> _Work request_
Only one stretch of the records below is wanted: the lines from the one holding "and identify them" through the one holding "count. You are". Return it exactly, both ends included.

Input data Start Marker

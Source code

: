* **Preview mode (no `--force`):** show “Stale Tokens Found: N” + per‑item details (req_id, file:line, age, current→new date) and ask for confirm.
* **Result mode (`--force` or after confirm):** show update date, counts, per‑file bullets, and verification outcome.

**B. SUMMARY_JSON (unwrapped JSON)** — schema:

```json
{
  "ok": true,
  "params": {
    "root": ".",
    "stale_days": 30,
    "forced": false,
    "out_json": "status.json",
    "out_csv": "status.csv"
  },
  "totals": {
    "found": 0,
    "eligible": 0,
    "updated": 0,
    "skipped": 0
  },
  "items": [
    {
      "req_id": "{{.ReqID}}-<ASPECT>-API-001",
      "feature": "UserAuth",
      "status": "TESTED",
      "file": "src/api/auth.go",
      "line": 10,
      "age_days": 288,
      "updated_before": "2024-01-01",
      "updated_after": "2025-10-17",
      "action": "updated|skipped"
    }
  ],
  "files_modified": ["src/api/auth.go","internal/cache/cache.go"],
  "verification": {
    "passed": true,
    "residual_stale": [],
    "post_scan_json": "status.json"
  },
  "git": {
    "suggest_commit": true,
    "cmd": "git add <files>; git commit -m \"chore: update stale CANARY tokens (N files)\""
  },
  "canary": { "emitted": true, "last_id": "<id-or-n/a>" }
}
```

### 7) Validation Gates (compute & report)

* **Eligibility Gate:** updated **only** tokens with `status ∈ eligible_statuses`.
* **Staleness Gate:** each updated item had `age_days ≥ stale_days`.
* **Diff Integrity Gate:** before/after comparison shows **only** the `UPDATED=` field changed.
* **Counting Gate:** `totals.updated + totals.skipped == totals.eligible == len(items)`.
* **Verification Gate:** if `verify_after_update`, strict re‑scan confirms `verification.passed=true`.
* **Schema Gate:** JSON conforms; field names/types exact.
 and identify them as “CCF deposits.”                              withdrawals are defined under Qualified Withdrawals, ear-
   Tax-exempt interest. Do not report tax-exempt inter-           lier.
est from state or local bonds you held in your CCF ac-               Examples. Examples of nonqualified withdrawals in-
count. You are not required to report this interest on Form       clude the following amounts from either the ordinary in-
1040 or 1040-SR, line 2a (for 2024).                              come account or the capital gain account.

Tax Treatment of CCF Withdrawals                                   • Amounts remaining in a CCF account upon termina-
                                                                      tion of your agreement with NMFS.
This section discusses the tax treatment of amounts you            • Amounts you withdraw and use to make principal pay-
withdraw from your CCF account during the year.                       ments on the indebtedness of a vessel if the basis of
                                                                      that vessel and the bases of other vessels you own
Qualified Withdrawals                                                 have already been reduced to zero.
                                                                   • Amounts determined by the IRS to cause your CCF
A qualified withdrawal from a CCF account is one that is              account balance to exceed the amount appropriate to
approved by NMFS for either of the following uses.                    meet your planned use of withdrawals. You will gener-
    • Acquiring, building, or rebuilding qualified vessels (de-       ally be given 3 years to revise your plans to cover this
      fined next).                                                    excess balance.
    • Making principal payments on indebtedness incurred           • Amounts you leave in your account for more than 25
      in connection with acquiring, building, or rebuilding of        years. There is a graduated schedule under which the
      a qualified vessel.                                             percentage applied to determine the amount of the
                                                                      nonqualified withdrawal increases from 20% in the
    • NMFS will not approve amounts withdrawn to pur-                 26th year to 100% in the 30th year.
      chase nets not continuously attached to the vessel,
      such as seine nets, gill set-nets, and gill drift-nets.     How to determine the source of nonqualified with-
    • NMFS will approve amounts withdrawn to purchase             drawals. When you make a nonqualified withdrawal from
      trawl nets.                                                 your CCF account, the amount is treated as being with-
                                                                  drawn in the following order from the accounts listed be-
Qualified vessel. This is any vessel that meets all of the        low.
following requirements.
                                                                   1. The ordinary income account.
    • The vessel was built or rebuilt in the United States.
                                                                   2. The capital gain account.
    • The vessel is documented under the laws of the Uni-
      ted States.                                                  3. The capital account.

Input data End Marker

> _Task solution_
 and identify them as “CCF deposits.”                              withdrawals are defined under Qualified Withdrawals, ear-
   Tax-exempt interest. Do not report tax-exempt inter-           lier.
est from state or local bonds you held in your CCF ac-               Examples. Examples of nonqualified withdrawals in-
count. You are not required to report this interest on Form       clude the following amounts from either the ordinary in-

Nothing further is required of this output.